PROMPT >> Give all of the data below again exactly, and drop the images.

--- DATA IN THIS EXERCISE ---

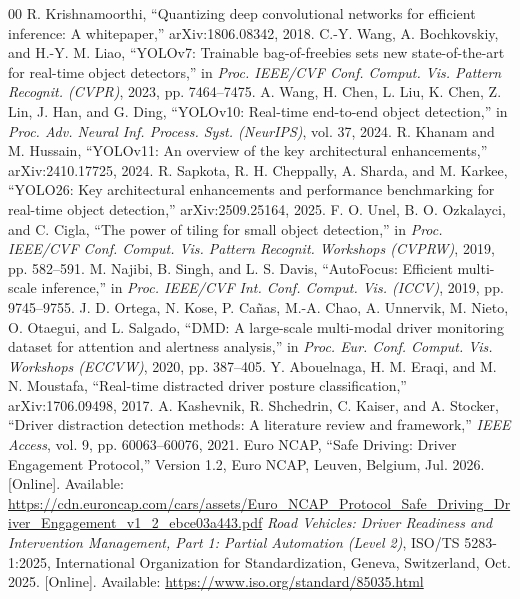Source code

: \documentclass[conference]{IEEEtran}
\begin{document}
\begin{thebibliography}{00}
 R. Krishnamoorthi, ``Quantizing deep convolutional networks for efficient inference: A whitepaper,'' arXiv:1806.08342, 2018.
 C.-Y. Wang, A. Bochkovskiy, and H.-Y. M. Liao, ``YOLOv7: Trainable bag-of-freebies sets new state-of-the-art for real-time object detectors,'' in \emph{Proc. IEEE/CVF Conf. Comput. Vis. Pattern Recognit. (CVPR)}, 2023, pp. 7464--7475.
 A. Wang, H. Chen, L. Liu, K. Chen, Z. Lin, J. Han, and G. Ding, ``YOLOv10: Real-time end-to-end object detection,'' in \emph{Proc. Adv. Neural Inf. Process. Syst. (NeurIPS)}, vol. 37, 2024.
 R. Khanam and M. Hussain, ``YOLOv11: An overview of the key architectural enhancements,'' arXiv:2410.17725, 2024.
 R. Sapkota, R. H. Cheppally, A. Sharda, and M. Karkee, ``YOLO26: Key architectural enhancements and performance benchmarking for real-time object detection,'' arXiv:2509.25164, 2025.
 F. O. Unel, B. O. Ozkalayci, and C. Cigla, ``The power of tiling for small object detection,'' in \emph{Proc. IEEE/CVF Conf. Comput. Vis. Pattern Recognit. Workshops (CVPRW)}, 2019, pp. 582--591.
 M. Najibi, B. Singh, and L. S. Davis, ``AutoFocus: Efficient multi-scale inference,'' in \emph{Proc. IEEE/CVF Int. Conf. Comput. Vis. (ICCV)}, 2019, pp. 9745--9755.
 J. D. Ortega, N. Kose, P. Ca\~{n}as, M.-A. Chao, A. Unnervik, M. Nieto, O. Otaegui, and L. Salgado, ``DMD: A large-scale multi-modal driver monitoring dataset for attention and alertness analysis,'' in \emph{Proc. Eur. Conf. Comput. Vis. Workshops (ECCVW)}, 2020, pp. 387--405.
 Y. Abouelnaga, H. M. Eraqi, and M. N. Moustafa, ``Real-time distracted driver posture classification,'' arXiv:1706.09498, 2017.
 A. Kashevnik, R. Shchedrin, C. Kaiser, and A. Stocker, ``Driver distraction detection methods: A literature review and framework,'' \emph{IEEE Access}, vol. 9, pp. 60063--60076, 2021.
 Euro NCAP, ``Safe Driving: Driver Engagement Protocol,'' Version 1.2, Euro NCAP, Leuven, Belgium, Jul. 2026. [Online]. Available: \url{https://cdn.euroncap.com/cars/assets/Euro_NCAP_Protocol_Safe_Driving_Driver_Engagement_v1_2_ebce03a443.pdf}
 \textit{Road Vehicles: Driver Readiness and Intervention Management, Part 1: Partial Automation (Level 2)}, ISO/TS 5283-1:2025, International Organization for Standardization, Geneva, Switzerland, Oct. 2025. [Online]. Available: \url{https://www.iso.org/standard/85035.html}
\end{thebibliography}
\end{document}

---

RESPONSE >>
Source code

: \documentclass[conference]{IEEEtran}
\begin{document}
\begin{thebibliography}{00}
 R. Krishnamoorthi, ``Quantizing deep convolutional networks for efficient inference: A whitepaper,'' arXiv:1806.08342, 2018.
 C.-Y. Wang, A. Bochkovskiy, and H.-Y. M. Liao, ``YOLOv7: Trainable bag-of-freebies sets new state-of-the-art for real-time object detectors,'' in \emph{Proc. IEEE/CVF Conf. Comput. Vis. Pattern Recognit. (CVPR)}, 2023, pp. 7464--7475.
 A. Wang, H. Chen, L. Liu, K. Chen, Z. Lin, J. Han, and G. Ding, ``YOLOv10: Real-time end-to-end object detection,'' in \emph{Proc. Adv. Neural Inf. Process. Syst. (NeurIPS)}, vol. 37, 2024.
 R. Khanam and M. Hussain, ``YOLOv11: An overview of the key architectural enhancements,'' arXiv:2410.17725, 2024.
 R. Sapkota, R. H. Cheppally, A. Sharda, and M. Karkee, ``YOLO26: Key architectural enhancements and performance benchmarking for real-time object detection,'' arXiv:2509.25164, 2025.
 F. O. Unel, B. O. Ozkalayci, and C. Cigla, ``The power of tiling for small object detection,'' in \emph{Proc. IEEE/CVF Conf. Comput. Vis. Pattern Recognit. Workshops (CVPRW)}, 2019, pp. 582--591.
 M. Najibi, B. Singh, and L. S. Davis, ``AutoFocus: Efficient multi-scale inference,'' in \emph{Proc. IEEE/CVF Int. Conf. Comput. Vis. (ICCV)}, 2019, pp. 9745--9755.
 J. D. Ortega, N. Kose, P. Ca\~{n}as, M.-A. Chao, A. Unnervik, M. Nieto, O. Otaegui, and L. Salgado, ``DMD: A large-scale multi-modal driver monitoring dataset for attention and alertness analysis,'' in \emph{Proc. Eur. Conf. Comput. Vis. Workshops (ECCVW)}, 2020, pp. 387--405.
 Y. Abouelnaga, H. M. Eraqi, and M. N. Moustafa, ``Real-time distracted driver posture classification,'' arXiv:1706.09498, 2017.
 A. Kashevnik, R. Shchedrin, C. Kaiser, and A. Stocker, ``Driver distraction detection methods: A literature review and framework,'' \emph{IEEE Access}, vol. 9, pp. 60063--60076, 2021.
 Euro NCAP, ``Safe Driving: Driver Engagement Protocol,'' Version 1.2, Euro NCAP, Leuven, Belgium, Jul. 2026. [Online]. Available: \url{https://cdn.euroncap.com/cars/assets/Euro_NCAP_Protocol_Safe_Driving_Driver_Engagement_v1_2_ebce03a443.pdf}
 \textit{Road Vehicles: Driver Readiness and Intervention Management, Part 1: Partial Automation (Level 2)}, ISO/TS 5283-1:2025, International Organization for Standardization, Geneva, Switzerland, Oct. 2025. [Online]. Available: \url{https://www.iso.org/standard/85035.html}
\end{thebibliography}
\end{document}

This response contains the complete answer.